1 almost real catch until ghosted, The Professor. Sooooo much potential, great potential but poof! disappeared. The hurt is long gone but at times I am still baffled over this one.
4 other dates:
- Fish 1: Nervous, nice guy but talked a mile a minute, with very expressive gestures. I thanked him and told him eventually I was not interested after numerous reach outs. I still wasn’t over my ex (that was the truth).
- Fish 2: Showed up drunk (no, not me, but in hindsight I should have been). I departed early and blocked him that night.
- Fish 3: Nice guy, fun, smart, still living with his ex. I thanked him and told him not comfortable with him living with his ex. He has tried numerous times to contact me, finally told him that when he is officially divorced and out of his marital home to look me up.
- Fish 4: Funny, but a workaholic like I’ve never experienced. I talked to him for a bit afterwards but time and interest slipped away, at least on my part.
- Fish 5: Very funny, cute, but not interested in a relationship. We still talk but I don’t see if going anywhere. We set our boundaries and made it clear it would not be a relationship. I think he is really just into a booty call.
And then there is Fish 6. I will not reveal anything too much about him, yet, because we have a lot of potential and I don’t want to jinx it. We have bonded and I am trying my best to just take it slow and not think ahead. He is funny, outgoing, tall (which I love!), and has an understanding and compassionate heart (which I really find attractive and want). Life got in the way quickly for him and me but so did the understanding, and that is key. You can laugh and have fun but when the bad stuff sets in (all external, not us), if he/she is still standing there and asking if you are okay and how can I help, that is what foundations are built on.

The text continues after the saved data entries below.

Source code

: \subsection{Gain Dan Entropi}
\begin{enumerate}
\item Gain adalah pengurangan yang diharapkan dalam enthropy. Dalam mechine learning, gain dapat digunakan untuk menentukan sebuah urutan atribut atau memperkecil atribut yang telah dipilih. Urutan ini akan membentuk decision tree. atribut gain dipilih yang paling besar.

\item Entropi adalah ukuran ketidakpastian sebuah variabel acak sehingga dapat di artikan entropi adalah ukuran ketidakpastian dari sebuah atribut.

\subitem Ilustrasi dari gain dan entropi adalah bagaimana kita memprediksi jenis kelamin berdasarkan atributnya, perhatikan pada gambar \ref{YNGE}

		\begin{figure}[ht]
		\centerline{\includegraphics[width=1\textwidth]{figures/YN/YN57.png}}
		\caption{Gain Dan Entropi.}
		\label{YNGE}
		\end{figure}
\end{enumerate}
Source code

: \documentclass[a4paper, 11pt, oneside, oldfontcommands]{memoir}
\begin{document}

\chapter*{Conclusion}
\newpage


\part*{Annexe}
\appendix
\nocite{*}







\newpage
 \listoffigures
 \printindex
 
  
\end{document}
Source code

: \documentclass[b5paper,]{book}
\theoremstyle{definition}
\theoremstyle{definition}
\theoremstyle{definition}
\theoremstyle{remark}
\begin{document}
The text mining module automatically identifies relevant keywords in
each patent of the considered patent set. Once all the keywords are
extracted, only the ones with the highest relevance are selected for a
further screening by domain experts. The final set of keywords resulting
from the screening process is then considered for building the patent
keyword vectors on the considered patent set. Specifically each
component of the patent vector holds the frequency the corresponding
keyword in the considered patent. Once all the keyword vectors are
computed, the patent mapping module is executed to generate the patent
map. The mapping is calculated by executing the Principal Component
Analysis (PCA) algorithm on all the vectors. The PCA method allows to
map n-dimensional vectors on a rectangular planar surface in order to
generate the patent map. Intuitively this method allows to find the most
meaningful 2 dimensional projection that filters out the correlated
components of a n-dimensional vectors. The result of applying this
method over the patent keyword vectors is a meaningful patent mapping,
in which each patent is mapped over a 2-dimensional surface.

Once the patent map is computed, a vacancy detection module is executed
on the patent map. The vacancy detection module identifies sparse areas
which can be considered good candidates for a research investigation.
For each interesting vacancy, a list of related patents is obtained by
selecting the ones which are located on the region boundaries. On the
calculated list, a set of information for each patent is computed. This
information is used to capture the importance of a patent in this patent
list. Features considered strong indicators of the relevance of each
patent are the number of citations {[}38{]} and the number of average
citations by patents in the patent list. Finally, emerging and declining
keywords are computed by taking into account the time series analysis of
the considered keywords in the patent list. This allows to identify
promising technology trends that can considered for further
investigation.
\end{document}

The reason I don’t want to jinx it is that when I was writing the first story about the dude that ghosted me, The Professor, he hadn’t yet done that and I was gushing about this great guy I met and how he had lots of potential and then, well, we all know what happened there. Of course his first story was then trashed and was rewritten, in a heartbreaking way.
So all in all, except for one really bad date and two guys who stalked me before they even officially met me (another crazy story), oh and of course, the vulgar, cringe inducing messages that I received on a daily basis from random dudes, I have to say that overall it has been a somewhat decent experience, especially for a girl who has only been in relationships her whole adult life. I have been off any sites for weeks now and it has been liberating. I’ve also met guys in real life too, which I enjoy so much more.
So for now I have put my fishing pole back up on its rack along with all hooks safely stored away. I’m not sure what will happen in the future, but as much as I love fish, I’m tired of the catching part. And the gutting, scaling and cleaning (just kidding).